What the exercise asks → Read the lines of the data below and retrieve those with "section".

Dataset entries
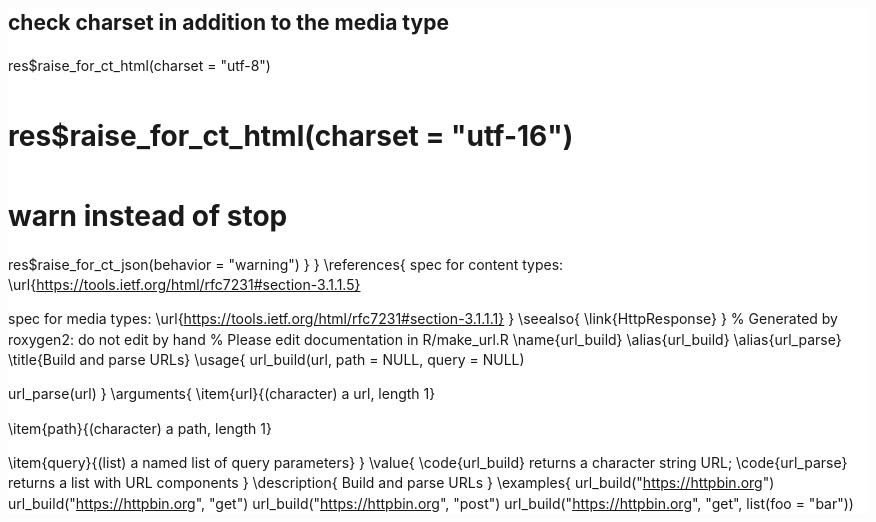## check charset in addition to the media type
res$raise_for_ct_html(charset = "utf-8")
# res$raise_for_ct_html(charset = "utf-16")

# warn instead of stop
res$raise_for_ct_json(behavior = "warning")
}
}
\references{
spec for content types:
\url{https://tools.ietf.org/html/rfc7231#section-3.1.1.5}

spec for media types:
\url{https://tools.ietf.org/html/rfc7231#section-3.1.1.1}
}
\seealso{
\link{HttpResponse}
}
% Generated by roxygen2: do not edit by hand
% Please edit documentation in R/make_url.R
\name{url_build}
\alias{url_build}
\alias{url_parse}
\title{Build and parse URLs}
\usage{
url_build(url, path = NULL, query = NULL)

url_parse(url)
}
\arguments{
\item{url}{(character) a url, length 1}

\item{path}{(character) a path, length 1}

\item{query}{(list) a named list of query parameters}
}
\value{
\code{url_build} returns a character string URL; \code{url_parse}
returns a list with URL components
}
\description{
Build and parse URLs
}
\examples{
url_build("https://httpbin.org")
url_build("https://httpbin.org", "get")
url_build("https://httpbin.org", "post")
url_build("https://httpbin.org", "get", list(foo = "bar"))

Response to the exercise →
\url{https://tools.ietf.org/html/rfc7231#section-3.1.1.5}
\url{https://tools.ietf.org/html/rfc7231#section-3.1.1.1}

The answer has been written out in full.